■ Records for this exercise:
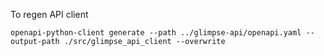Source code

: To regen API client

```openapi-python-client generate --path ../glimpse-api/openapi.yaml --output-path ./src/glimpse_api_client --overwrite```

...

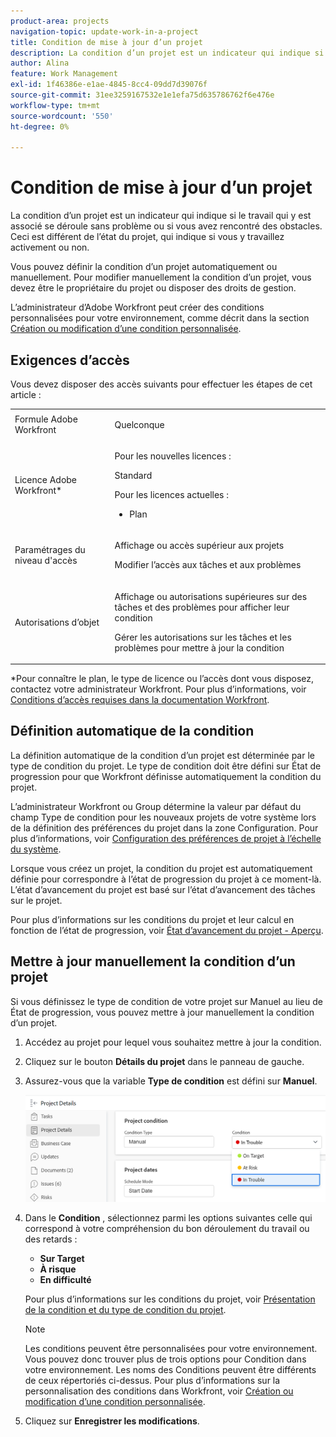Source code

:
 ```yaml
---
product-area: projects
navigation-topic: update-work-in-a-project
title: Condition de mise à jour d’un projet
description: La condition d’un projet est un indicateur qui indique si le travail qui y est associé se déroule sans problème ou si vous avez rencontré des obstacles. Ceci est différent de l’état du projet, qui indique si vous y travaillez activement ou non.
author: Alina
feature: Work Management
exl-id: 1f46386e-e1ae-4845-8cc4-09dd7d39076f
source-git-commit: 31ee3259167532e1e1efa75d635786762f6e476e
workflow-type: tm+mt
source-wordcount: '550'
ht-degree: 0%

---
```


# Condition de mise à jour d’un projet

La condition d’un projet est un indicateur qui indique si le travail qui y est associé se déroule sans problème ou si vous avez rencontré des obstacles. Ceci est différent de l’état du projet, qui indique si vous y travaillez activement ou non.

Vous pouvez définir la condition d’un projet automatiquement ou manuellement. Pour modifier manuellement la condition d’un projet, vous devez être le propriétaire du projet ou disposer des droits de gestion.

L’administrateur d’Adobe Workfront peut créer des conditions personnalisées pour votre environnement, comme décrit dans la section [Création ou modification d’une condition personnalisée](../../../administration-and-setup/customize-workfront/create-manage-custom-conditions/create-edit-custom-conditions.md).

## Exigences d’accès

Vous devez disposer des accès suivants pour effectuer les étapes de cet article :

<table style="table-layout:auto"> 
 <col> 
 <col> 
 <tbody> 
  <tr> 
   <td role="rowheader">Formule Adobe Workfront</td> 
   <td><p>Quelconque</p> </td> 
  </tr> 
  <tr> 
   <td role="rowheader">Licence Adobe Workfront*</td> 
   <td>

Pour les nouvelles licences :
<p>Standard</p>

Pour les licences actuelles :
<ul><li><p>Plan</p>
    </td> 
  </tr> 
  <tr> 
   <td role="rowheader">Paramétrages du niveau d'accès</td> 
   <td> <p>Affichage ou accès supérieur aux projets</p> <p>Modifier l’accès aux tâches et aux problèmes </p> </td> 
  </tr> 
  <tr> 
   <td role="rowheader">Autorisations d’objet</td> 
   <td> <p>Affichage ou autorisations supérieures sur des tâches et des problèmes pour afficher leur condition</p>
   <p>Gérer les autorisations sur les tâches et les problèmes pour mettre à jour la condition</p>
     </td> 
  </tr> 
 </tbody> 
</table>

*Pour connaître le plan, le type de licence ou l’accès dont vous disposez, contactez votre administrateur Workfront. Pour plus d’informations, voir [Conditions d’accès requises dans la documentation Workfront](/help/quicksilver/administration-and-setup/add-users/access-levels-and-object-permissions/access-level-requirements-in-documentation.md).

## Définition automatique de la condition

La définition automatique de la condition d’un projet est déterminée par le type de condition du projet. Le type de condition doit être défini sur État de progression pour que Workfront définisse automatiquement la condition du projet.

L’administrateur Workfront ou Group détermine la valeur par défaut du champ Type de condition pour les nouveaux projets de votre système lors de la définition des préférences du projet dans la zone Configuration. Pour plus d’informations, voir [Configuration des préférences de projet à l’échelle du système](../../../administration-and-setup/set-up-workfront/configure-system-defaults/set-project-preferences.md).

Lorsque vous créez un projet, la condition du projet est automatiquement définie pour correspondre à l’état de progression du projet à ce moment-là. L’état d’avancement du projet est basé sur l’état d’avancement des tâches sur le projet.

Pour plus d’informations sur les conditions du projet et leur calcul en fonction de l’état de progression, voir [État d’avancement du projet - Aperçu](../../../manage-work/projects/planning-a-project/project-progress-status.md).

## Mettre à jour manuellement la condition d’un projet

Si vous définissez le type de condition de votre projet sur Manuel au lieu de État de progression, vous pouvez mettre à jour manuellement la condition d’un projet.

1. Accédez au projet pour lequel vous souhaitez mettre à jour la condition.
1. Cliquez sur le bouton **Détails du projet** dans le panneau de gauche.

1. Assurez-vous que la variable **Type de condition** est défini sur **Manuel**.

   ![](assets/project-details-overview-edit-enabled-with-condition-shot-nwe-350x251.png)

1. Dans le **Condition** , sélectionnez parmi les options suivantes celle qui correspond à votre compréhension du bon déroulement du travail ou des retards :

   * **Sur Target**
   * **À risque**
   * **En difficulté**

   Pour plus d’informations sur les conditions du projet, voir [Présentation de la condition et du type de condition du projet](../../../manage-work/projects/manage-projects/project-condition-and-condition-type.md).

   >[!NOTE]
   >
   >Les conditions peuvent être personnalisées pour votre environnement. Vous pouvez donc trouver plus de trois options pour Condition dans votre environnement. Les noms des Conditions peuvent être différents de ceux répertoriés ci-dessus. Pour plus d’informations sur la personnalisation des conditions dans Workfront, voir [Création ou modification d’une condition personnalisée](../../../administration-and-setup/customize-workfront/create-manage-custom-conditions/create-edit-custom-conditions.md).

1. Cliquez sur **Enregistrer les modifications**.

■ Exercise details: Beginning at the line with "le plan, le" and ending at the line with "Lorsque vous créez", reproduce each line of the data above exactly, and add no other lines.

■ Task answer:
*Pour connaître le plan, le type de licence ou l’accès dont vous disposez, contactez votre administrateur Workfront. Pour plus d’informations, voir [Conditions d’accès requises dans la documentation Workfront](/help/quicksilver/administration-and-setup/add-users/access-levels-and-object-permissions/access-level-requirements-in-documentation.md).

## Définition automatique de la condition

La définition automatique de la condition d’un projet est déterminée par le type de condition du projet. Le type de condition doit être défini sur État de progression pour que Workfront définisse automatiquement la condition du projet.

L’administrateur Workfront ou Group détermine la valeur par défaut du champ Type de condition pour les nouveaux projets de votre système lors de la définition des préférences du projet dans la zone Configuration. Pour plus d’informations, voir [Configuration des préférences de projet à l’échelle du système](../../../administration-and-setup/set-up-workfront/configure-system-defaults/set-project-preferences.md).

Lorsque vous créez un projet, la condition du projet est automatiquement définie pour correspondre à l’état de progression du projet à ce moment-là. L’état d’avancement du projet est basé sur l’état d’avancement des tâches sur le projet.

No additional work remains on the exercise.